The city of Los Angeles will begin charging drivers who travel on congested roads around the city. Exactly how they plan on doing that could be a problem.
Will they set up toll booths? Seems like a self defeating proposition to me. Ask anyone who has ever driven down to the Jersey shore and have to take the garden State Parkway home.
The turnpike isn’t bad but you only have the toll booth where you exit, but on the Parkway, you might have 5 or 6 depending on where you went to the beach and where you live.
Metro CEO Phil Washington has floated congestion pricing in LA County as one way to fund transit projects that are already planned under Measure M but need to be sped up in time for the 2028 Olympic Games.
He and transportation expert Michael Manville join DnA to explain congestion pricing, how its applied and whether it’s viable in a region where alternative options are limited and Angelenos assume a right to drive.

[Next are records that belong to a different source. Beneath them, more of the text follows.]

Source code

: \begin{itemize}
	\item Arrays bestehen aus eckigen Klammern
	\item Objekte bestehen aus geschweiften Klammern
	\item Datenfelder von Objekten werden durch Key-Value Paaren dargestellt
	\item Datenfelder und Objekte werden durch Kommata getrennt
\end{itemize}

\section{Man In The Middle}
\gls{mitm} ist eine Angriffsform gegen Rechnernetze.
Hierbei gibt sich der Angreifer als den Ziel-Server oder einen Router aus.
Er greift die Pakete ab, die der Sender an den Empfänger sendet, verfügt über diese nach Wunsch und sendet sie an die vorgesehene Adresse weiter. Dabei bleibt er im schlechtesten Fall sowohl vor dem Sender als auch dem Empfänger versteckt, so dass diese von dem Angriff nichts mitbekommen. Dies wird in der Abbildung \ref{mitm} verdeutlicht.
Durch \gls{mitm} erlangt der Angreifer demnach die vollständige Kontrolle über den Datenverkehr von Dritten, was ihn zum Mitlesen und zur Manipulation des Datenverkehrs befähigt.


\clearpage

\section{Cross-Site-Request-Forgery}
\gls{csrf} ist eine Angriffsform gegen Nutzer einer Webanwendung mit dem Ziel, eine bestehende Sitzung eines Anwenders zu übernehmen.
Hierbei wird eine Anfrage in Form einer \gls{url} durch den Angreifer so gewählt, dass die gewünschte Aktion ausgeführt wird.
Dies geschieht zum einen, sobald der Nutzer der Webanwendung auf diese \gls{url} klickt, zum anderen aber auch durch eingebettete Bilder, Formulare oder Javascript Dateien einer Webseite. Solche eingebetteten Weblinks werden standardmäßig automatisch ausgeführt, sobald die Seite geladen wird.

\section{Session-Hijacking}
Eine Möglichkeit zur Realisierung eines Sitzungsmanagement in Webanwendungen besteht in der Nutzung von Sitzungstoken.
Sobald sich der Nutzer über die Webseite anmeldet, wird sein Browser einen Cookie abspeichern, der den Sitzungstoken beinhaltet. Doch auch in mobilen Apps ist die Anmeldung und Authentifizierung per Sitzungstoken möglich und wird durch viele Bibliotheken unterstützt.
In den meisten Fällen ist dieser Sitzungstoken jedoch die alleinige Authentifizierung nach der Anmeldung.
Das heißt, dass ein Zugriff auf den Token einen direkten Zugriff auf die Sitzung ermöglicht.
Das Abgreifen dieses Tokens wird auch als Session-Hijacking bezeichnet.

Manville tells DnA that congestion pricing is the only proven way to alleviate traffic woes because it “addresses what really is the root cause of traffic congestion, and the root cause of traffic congestion is that the price to drive on busy roads at busy times is too low to the drivers.”
He explains the economics of it in human terms: “Right now somewhere in Los Angeles County there is someone on their way to give birth who is being slowed down by someone on their way to buy potato chips. And faced with even a small toll the person who’s out to buy potato chips would probably just figure out a different way to do it.”